NOW IS THE TIME TO RALLY!!
I know that your hearts, like mine, are going out to those families who lost loved ones and/or their homes from the devastating floods in eastern Kentucky. As you might imagine, small family farms in the mountains are also suffering. Barns have been swept away, hay has been ruined, pastures covered with mud, fencing has been destroyed, and sheep, goats and guard animals have been lost. Animals are starving and need safe barns and secure pastures as soon as possible. The needs are immediate and urgent.
Imagine suddenly being faced with the choice of either having to save your livestock or your neighbor’s family. Imagine waking up to flood waters rising so fast that your guard dogs are swept away with your sheep before you can realize what’s happening. Imagine seeing the alfalfa field you invested a full month’s Social Security check to plant for Christmas money be covered with a thick layer of mud.

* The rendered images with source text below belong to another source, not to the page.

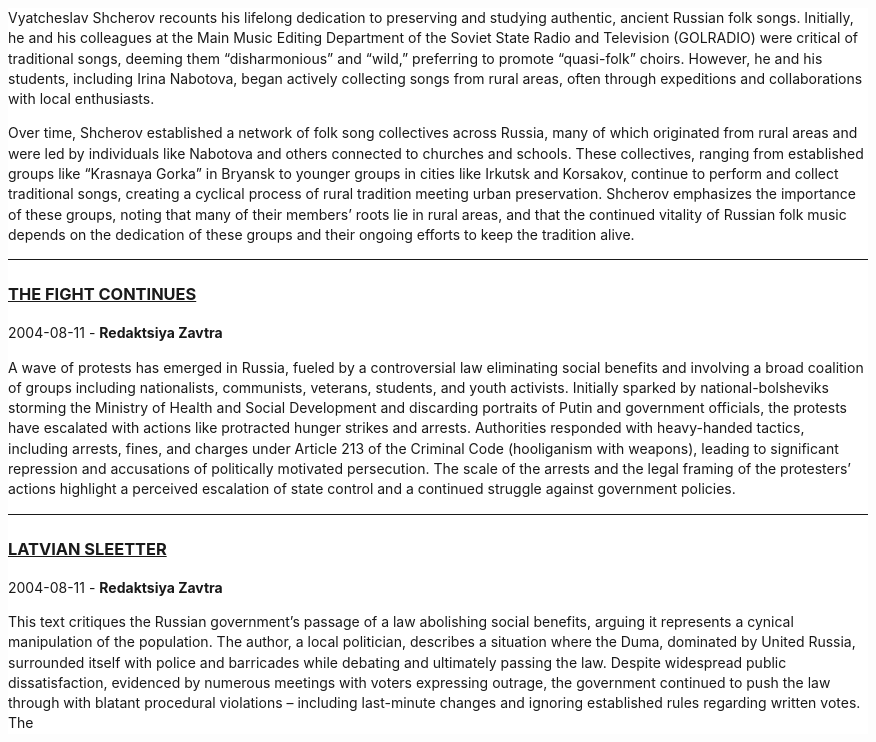 Vyatcheslav Shcherov recounts his lifelong dedication to preserving and
studying authentic, ancient Russian folk songs. Initially, he and his
colleagues at the Main Music Editing Department of the Soviet State
Radio and Television (GOLRADIO) were critical of traditional songs,
deeming them “disharmonious” and “wild,” preferring to promote
“quasi-folk” choirs. However, he and his students, including Irina
Nabotova, began actively collecting songs from rural areas, often
through expeditions and collaborations with local enthusiasts.

Over time, Shcherov established a network of folk song collectives
across Russia, many of which originated from rural areas and were led by
individuals like Nabotova and others connected to churches and schools.
These collectives, ranging from established groups like “Krasnaya Gorka”
in Bryansk to younger groups in cities like Irkutsk and Korsakov,
continue to perform and collect traditional songs, creating a cyclical
process of rural tradition meeting urban preservation. Shcherov
emphasizes the importance of these groups, noting that many of their
members’ roots lie in rural areas, and that the continued vitality of
Russian folk music depends on the dedication of these groups and their
ongoing efforts to keep the tradition alive.
</p>
<hr />
<a href='https://zavtra.ru/blogs/2004-08-1123'>
<h3>
THE FIGHT CONTINUES
</h3>
</a>
<p>
2004-08-11 - <b> Redaktsiya Zavtra </b>
</p>
<p>
A wave of protests has emerged in Russia, fueled by a controversial law
eliminating social benefits and involving a broad coalition of groups
including nationalists, communists, veterans, students, and youth
activists. Initially sparked by national-bolsheviks storming the
Ministry of Health and Social Development and discarding portraits of
Putin and government officials, the protests have escalated with actions
like protracted hunger strikes and arrests. Authorities responded with
heavy-handed tactics, including arrests, fines, and charges under
Article 213 of the Criminal Code (hooliganism with weapons), leading to
significant repression and accusations of politically motivated
persecution. The scale of the arrests and the legal framing of the
protesters’ actions highlight a perceived escalation of state control
and a continued struggle against government policies.
</p>
<hr />
<a href='https://zavtra.ru/blogs/2004-08-1151'>
<h3>
LATVIAN SLEETTER
</h3>
</a>
<p>
2004-08-11 - <b> Redaktsiya Zavtra </b>
</p>
<p>
This text critiques the Russian government’s passage of a law abolishing
social benefits, arguing it represents a cynical manipulation of the
population. The author, a local politician, describes a situation where
the Duma, dominated by United Russia, surrounded itself with police and
barricades while debating and ultimately passing the law. Despite
widespread public dissatisfaction, evidenced by numerous meetings with
voters expressing outrage, the government continued to push the law
through with blatant procedural violations – including last-minute
changes and ignoring established rules regarding written votes. The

One farm family in the mountains lost their entire goat herd in the flood. The farmer was away from his home trying to help his neighbors quickly move out of the rising flood waters when it happened, otherwise he probably could have gotten his goats to higher ground. His barn was destroyed, all of his fencing was torn out and his pastures were covered with a thick layer of mud. He hasn’t been able to focus on fixing any of it back since he works for a local utility company and he has been working from daylight to dark since the storm trying to restore service for people in his county. The flood waters swept over another farm so fast that the family lost their two large guard dogs and several of their sheep. Hearing of the family’s loss, a Tennessee farmer delivered a guard dog puppy to provide protection for the family’s livestock that survived the flood.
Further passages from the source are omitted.